• [Action item]: Please copy the data exactly as it stands, minus the images.

(Stored data)
+ + + +

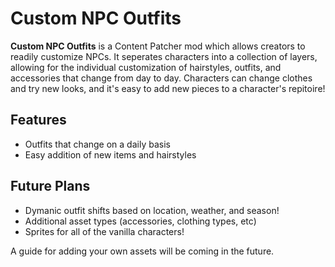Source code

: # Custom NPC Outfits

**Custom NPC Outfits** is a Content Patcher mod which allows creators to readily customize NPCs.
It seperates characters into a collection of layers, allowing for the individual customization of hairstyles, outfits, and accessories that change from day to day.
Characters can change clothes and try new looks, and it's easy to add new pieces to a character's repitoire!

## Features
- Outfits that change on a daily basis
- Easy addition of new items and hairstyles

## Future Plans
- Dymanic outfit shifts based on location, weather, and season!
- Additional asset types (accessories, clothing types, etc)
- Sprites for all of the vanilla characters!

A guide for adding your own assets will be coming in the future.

+ + + +

• [Result of the exercise]:
Source code

: # Custom NPC Outfits

**Custom NPC Outfits** is a Content Patcher mod which allows creators to readily customize NPCs.
It seperates characters into a collection of layers, allowing for the individual customization of hairstyles, outfits, and accessories that change from day to day.
Characters can change clothes and try new looks, and it's easy to add new pieces to a character's repitoire!

## Features
- Outfits that change on a daily basis
- Easy addition of new items and hairstyles

## Future Plans
- Dymanic outfit shifts based on location, weather, and season!
- Additional asset types (accessories, clothing types, etc)
- Sprites for all of the vanilla characters!

A guide for adding your own assets will be coming in the future.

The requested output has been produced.